## REQUIRED WORK
Within the entries below, the lines from the one with "Commander (Controle Avançado)" through the one with "- Previsão específica" are to be set down exactly, both ends kept.

## Items from a data source

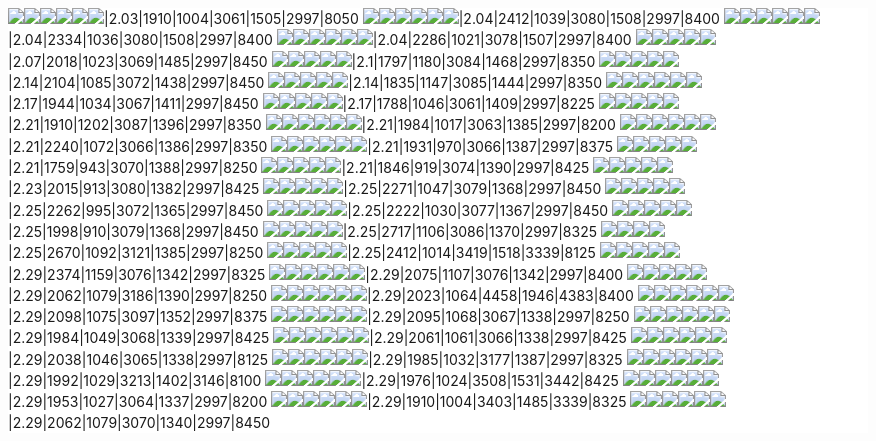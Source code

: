 ![](/item/6672.png)![](/item/3006.png)![](/item/1053.png)![](/item/1055.png)![](/item/1038.png)![](/item/1038.png)|2.03|1910|1004|3061|1505|2997|8050
![](/item/6675.png)![](/item/6676.png)![](/item/1001.png)![](/item/1053.png)![](/item/1055.png)![](/item/1036.png)|2.04|2412|1039|3080|1508|2997|8400
![](/item/6675.png)![](/item/3033.png)![](/item/1001.png)![](/item/1053.png)![](/item/1055.png)![](/item/1036.png)|2.04|2334|1036|3080|1508|2997|8400
![](/item/6675.png)![](/item/3036.png)![](/item/1001.png)![](/item/1053.png)![](/item/1055.png)![](/item/1036.png)|2.04|2286|1021|3078|1507|2997|8400
![](/item/6676.png)![](/item/3087.png)![](/item/1053.png)![](/item/1055.png)![](/item/3006.png)|2.07|2018|1023|3069|1485|2997|8450
![](/item/6672.png)![](/item/3153.png)![](/item/1001.png)![](/item/1055.png)![](/item/1038.png)|2.1|1797|1180|3084|1468|2997|8350
![](/item/6676.png)![](/item/3095.png)![](/item/1053.png)![](/item/1055.png)![](/item/3006.png)|2.14|2104|1085|3072|1438|2997|8450
![](/item/3153.png)![](/item/3087.png)![](/item/1001.png)![](/item/1055.png)![](/item/1038.png)|2.14|1835|1147|3085|1444|2997|8350
![](/item/6672.png)![](/item/6671.png)![](/item/1053.png)![](/item/1055.png)![](/item/1036.png)![](/item/1036.png)|2.17|1944|1034|3067|1411|2997|8450
![](/item/6672.png)![](/item/3094.png)![](/item/1053.png)![](/item/1055.png)![](/item/1037.png)|2.17|1788|1046|3061|1409|2997|8225
![](/item/3095.png)![](/item/3153.png)![](/item/1001.png)![](/item/1055.png)![](/item/1038.png)|2.21|1910|1202|3087|1396|2997|8350
![](/item/6676.png)![](/item/3091.png)![](/item/1001.png)![](/item/1053.png)![](/item/1055.png)![](/item/1036.png)|2.21|1984|1017|3063|1385|2997|8200
![](/item/3142.png)![](/item/3091.png)![](/item/1053.png)![](/item/1055.png)![](/item/1036.png)![](/item/1036.png)|2.21|2240|1072|3066|1386|2997|8350
![](/item/6676.png)![](/item/3085.png)![](/item/1053.png)![](/item/1055.png)![](/item/1037.png)![](/item/1036.png)|2.21|1931|970|3066|1387|2997|8375
![](/item/6675.png)![](/item/3091.png)![](/item/1001.png)![](/item/1053.png)![](/item/1055.png)|2.21|1759|943|3070|1388|2997|8250
![](/item/6675.png)![](/item/3085.png)![](/item/1053.png)![](/item/1055.png)![](/item/1037.png)|2.21|1846|919|3074|1390|2997|8425
![](/item/6675.png)![](/item/3046.png)![](/item/1053.png)![](/item/1055.png)![](/item/1037.png)|2.23|2015|913|3080|1382|2997|8425
![](/item/6676.png)![](/item/3033.png)![](/item/1053.png)![](/item/1055.png)![](/item/3006.png)|2.25|2271|1047|3079|1368|2997|8450
![](/item/6696.png)![](/item/6676.png)![](/item/1053.png)![](/item/1055.png)![](/item/3006.png)|2.25|2262|995|3072|1365|2997|8450
![](/item/6676.png)![](/item/3036.png)![](/item/1053.png)![](/item/1055.png)![](/item/3006.png)|2.25|2222|1030|3077|1367|2997|8450
![](/item/6675.png)![](/item/6695.png)![](/item/1053.png)![](/item/1055.png)![](/item/3006.png)|2.25|1998|910|3079|1368|2997|8450
![](/item/3142.png)![](/item/6696.png)![](/item/1053.png)![](/item/1055.png)![](/item/1037.png)|2.25|2717|1106|3086|1370|2997|8325
![](/item/3074.png)![](/item/3142.png)![](/item/1055.png)![](/item/1038.png)|2.25|2670|1092|3121|1385|2997|8250
![](/item/3142.png)![](/item/6609.png)![](/item/1053.png)![](/item/1055.png)![](/item/1037.png)|2.25|2412|1014|3419|1518|3339|8125
![](/item/6672.png)![](/item/3142.png)![](/item/1053.png)![](/item/1055.png)![](/item/1037.png)|2.29|2374|1159|3076|1342|2997|8325
![](/item/6672.png)![](/item/3031.png)![](/item/1001.png)![](/item/1053.png)![](/item/1055.png)![](/item/1036.png)|2.29|2075|1107|3076|1342|2997|8400
![](/item/6672.png)![](/item/3072.png)![](/item/1001.png)![](/item/1055.png)![](/item/1038.png)|2.29|2062|1079|3186|1390|2997|8250
![](/item/6672.png)![](/item/6673.png)![](/item/1001.png)![](/item/1055.png)![](/item/1038.png)![](/item/1036.png)|2.29|2023|1064|4458|1946|4383|8400
![](/item/3074.png)![](/item/6672.png)![](/item/1001.png)![](/item/1055.png)![](/item/1037.png)![](/item/1036.png)|2.29|2098|1075|3097|1352|2997|8375
![](/item/6672.png)![](/item/3179.png)![](/item/1001.png)![](/item/1053.png)![](/item/1055.png)![](/item/1038.png)|2.29|2095|1068|3067|1338|2997|8250
![](/item/6672.png)![](/item/3508.png)![](/item/1001.png)![](/item/1053.png)![](/item/1055.png)![](/item/1037.png)|2.29|1984|1049|3068|1339|2997|8425
![](/item/6672.png)![](/item/3004.png)![](/item/1001.png)![](/item/1053.png)![](/item/1055.png)![](/item/1037.png)|2.29|2061|1061|3066|1338|2997|8425
![](/item/6672.png)![](/item/6695.png)![](/item/1001.png)![](/item/1053.png)![](/item/1055.png)![](/item/1037.png)|2.29|2038|1046|3065|1338|2997|8125
![](/item/6672.png)![](/item/3156.png)![](/item/1001.png)![](/item/1053.png)![](/item/1055.png)![](/item/1037.png)|2.29|1985|1032|3177|1387|2997|8325
![](/item/6672.png)![](/item/6692.png)![](/item/1001.png)![](/item/1053.png)![](/item/1055.png)![](/item/1036.png)|2.29|1992|1029|3213|1402|3146|8100
![](/item/6672.png)![](/item/3814.png)![](/item/1001.png)![](/item/1053.png)![](/item/1055.png)![](/item/1037.png)|2.29|1976|1024|3508|1531|3442|8425
![](/item/6672.png)![](/item/6694.png)![](/item/1001.png)![](/item/1053.png)![](/item/1055.png)![](/item/1036.png)|2.29|1953|1027|3064|1337|2997|8200
![](/item/6672.png)![](/item/6609.png)![](/item/1001.png)![](/item/1053.png)![](/item/1055.png)![](/item/1037.png)|2.29|1910|1004|3403|1485|3339|8325
![](/item/3095.png)![](/item/6671.png)![](/item/1053.png)![](/item/1055.png)![](/item/1036.png)![](/item/1036.png)|2.29|2062|1079|3070|1340|2997|8450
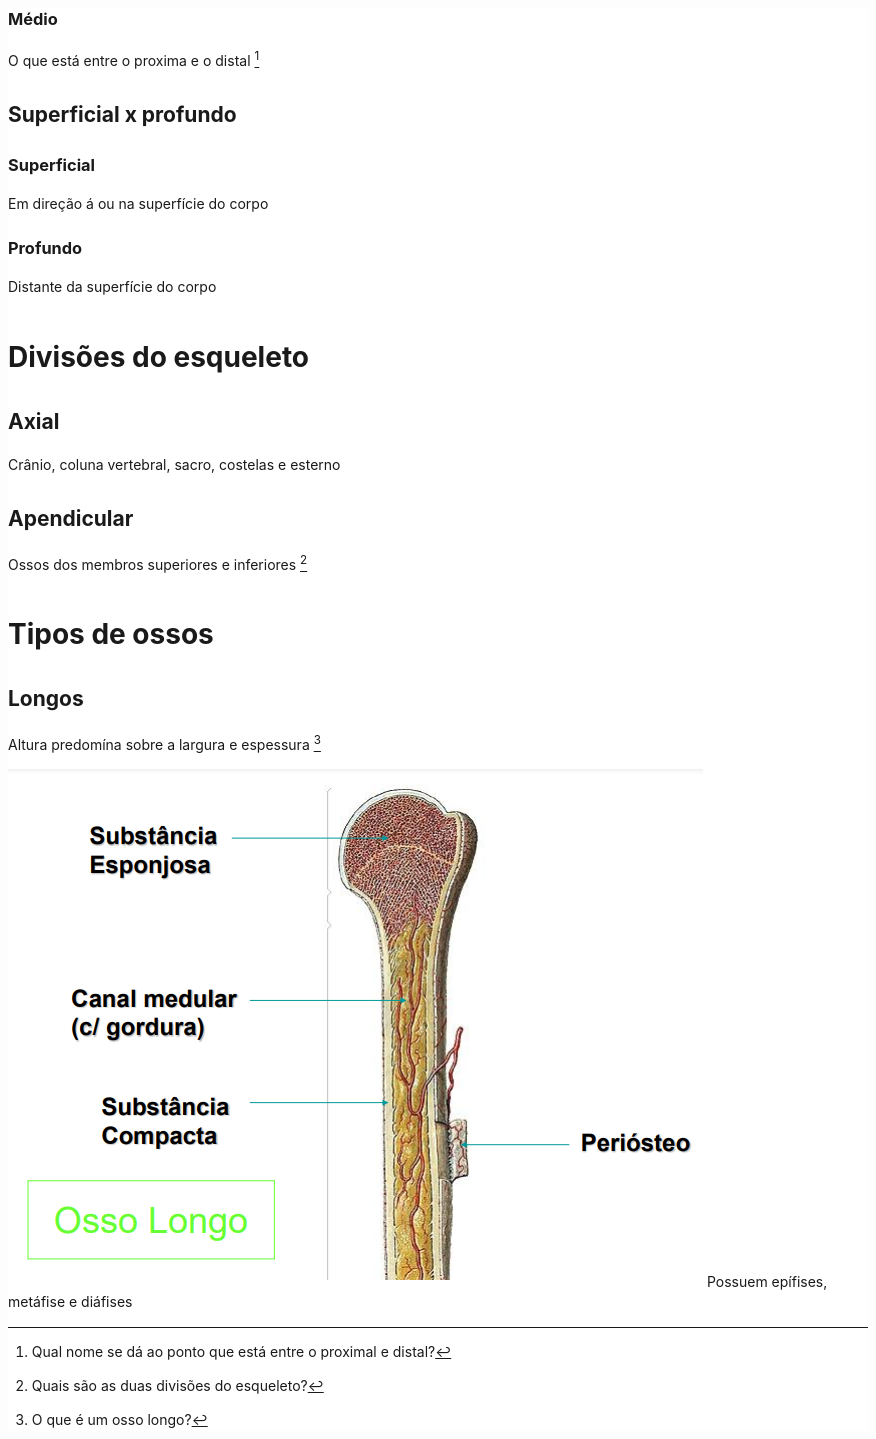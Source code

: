[^996453]: Qual a diferença entre proximal e distal?

### Médio
O que está entre o proxima e o distal [^455767]

[^455767]: Qual nome se dá ao ponto que está entre o proximal e distal?


## Superficial x profundo
### Superficial
Em direção á ou na superfície do corpo

### Profundo
Distante da superfície do corpo


# Divisões do esqueleto

## Axial
Crânio, coluna vertebral, sacro, costelas e esterno

## Apendicular
Ossos dos membros superiores e inferiores [^154673]

[^154673]: Quais são as duas divisões do esqueleto?


# Tipos de ossos
## Longos
Altura predomína sobre a largura e espessura [^945493]

[^945493]: O que é um osso longo?

![Pasted image 20210329145626.png](Pasted%20image%2020210329145626.png)
Possuem epífises, metáfise e diáfises


[^807031]: O que é o plano posterior?
[^786552]: O que é o plano anterior?
[^284970]: O que é uma posição medial?
[^419945]: O que é uma posição lateral?
[^94518]: O que é uma posição superior?
[^195859]: O que é uma posição podálica?
[^329257]: O que é uma posição cranial?
[^124197]: O que é uma posição caudal?
[^313816]: Em que metades divide o corpo o plano sagital mediano?
[^602248]: O que é um plano parasagital?
[^597307]: Em que parte divide o corpo o plano coronal ou frontal?
[^952554]: Em que partes divide o corpo o plano transversal ou horizontal
[^304799]: Qual o eixo sagital?
[^228880]: Qual o eixo transversal/horizontal 
[^14748]: Qual o eixo vertical (longitudinal)?
[^564861]: Qual a diferença entre flexão e extensão?
[^301705]: O que é a dorsiflexão?
[^509201]: O que é a flexão plantar?
[^376444]: Qual a difereça entre abdução e adução?
[^957725]: Qual a diferença entre rotação medial e lateral?
[^551339]: O que é o movimento de circundução?
[^886341]: Qual a diferença entre os movimentos de oposição e reposição do polegar?
[^857635]: Qual a diferença entre os movimentos de retrusão e protusão da mandíbula?
[^377891]: Qual a diferenção entre os movimentos de eversão e inversão dos pés?
[^455285]: Qual a diferença entre os movimentos de supinação e pronação das mãos?
[^799781]: Qual a diferença entre linha mediana e se localizar de forma medial?
[^470997]: O que é um estrutura no intermédio?
[^294412]: O que são as epífises do osso?
[^17702]: O que é a metáfise?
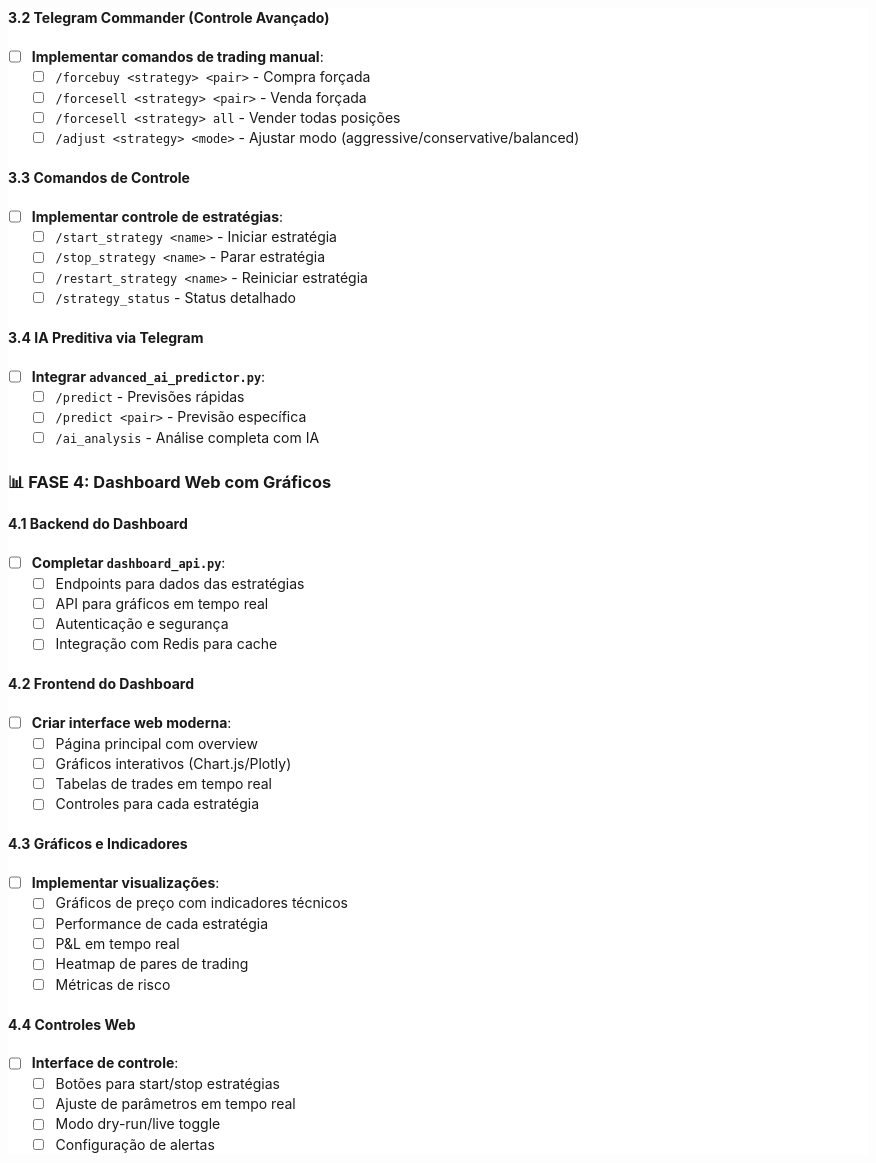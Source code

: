 #### 3.2 Telegram Commander (Controle Avançado)
- [ ] **Implementar comandos de trading manual**:
  - [ ] `/forcebuy <strategy> <pair>` - Compra forçada
  - [ ] `/forcesell <strategy> <pair>` - Venda forçada
  - [ ] `/forcesell <strategy> all` - Vender todas posições
  - [ ] `/adjust <strategy> <mode>` - Ajustar modo (aggressive/conservative/balanced)

#### 3.3 Comandos de Controle
- [ ] **Implementar controle de estratégias**:
  - [ ] `/start_strategy <name>` - Iniciar estratégia
  - [ ] `/stop_strategy <name>` - Parar estratégia
  - [ ] `/restart_strategy <name>` - Reiniciar estratégia
  - [ ] `/strategy_status` - Status detalhado

#### 3.4 IA Preditiva via Telegram
- [ ] **Integrar `advanced_ai_predictor.py`**:
  - [ ] `/predict` - Previsões rápidas
  - [ ] `/predict <pair>` - Previsão específica
  - [ ] `/ai_analysis` - Análise completa com IA

### 📊 **FASE 4: Dashboard Web com Gráficos**

#### 4.1 Backend do Dashboard
- [ ] **Completar `dashboard_api.py`**:
  - [ ] Endpoints para dados das estratégias
  - [ ] API para gráficos em tempo real
  - [ ] Autenticação e segurança
  - [ ] Integração com Redis para cache

#### 4.2 Frontend do Dashboard
- [ ] **Criar interface web moderna**:
  - [ ] Página principal com overview
  - [ ] Gráficos interativos (Chart.js/Plotly)
  - [ ] Tabelas de trades em tempo real
  - [ ] Controles para cada estratégia

#### 4.3 Gráficos e Indicadores
- [ ] **Implementar visualizações**:
  - [ ] Gráficos de preço com indicadores técnicos
  - [ ] Performance de cada estratégia
  - [ ] P&L em tempo real
  - [ ] Heatmap de pares de trading
  - [ ] Métricas de risco

#### 4.4 Controles Web
- [ ] **Interface de controle**:
  - [ ] Botões para start/stop estratégias
  - [ ] Ajuste de parâmetros em tempo real
  - [ ] Modo dry-run/live toggle
  - [ ] Configuração de alertas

## ANSWER SECTION
: #### 3.2 Telegram Commander (Controle Avançado)
- [ ] **Implementar comandos de trading manual**:
  - [ ] `/forcebuy <strategy> <pair>` - Compra forçada
  - [ ] `/forcesell <strategy> <pair>` - Venda forçada
  - [ ] `/forcesell <strategy> all` - Vender todas posições
  - [ ] `/adjust <strategy> <mode>` - Ajustar modo (aggressive/conservative/balanced)

#### 3.3 Comandos de Controle
- [ ] **Implementar controle de estratégias**:
  - [ ] `/start_strategy <name>` - Iniciar estratégia
  - [ ] `/stop_strategy <name>` - Parar estratégia
  - [ ] `/restart_strategy <name>` - Reiniciar estratégia
  - [ ] `/strategy_status` - Status detalhado

#### 3.4 IA Preditiva via Telegram
- [ ] **Integrar `advanced_ai_predictor.py`**:
  - [ ] `/predict` - Previsões rápidas
  - [ ] `/predict <pair>` - Previsão específica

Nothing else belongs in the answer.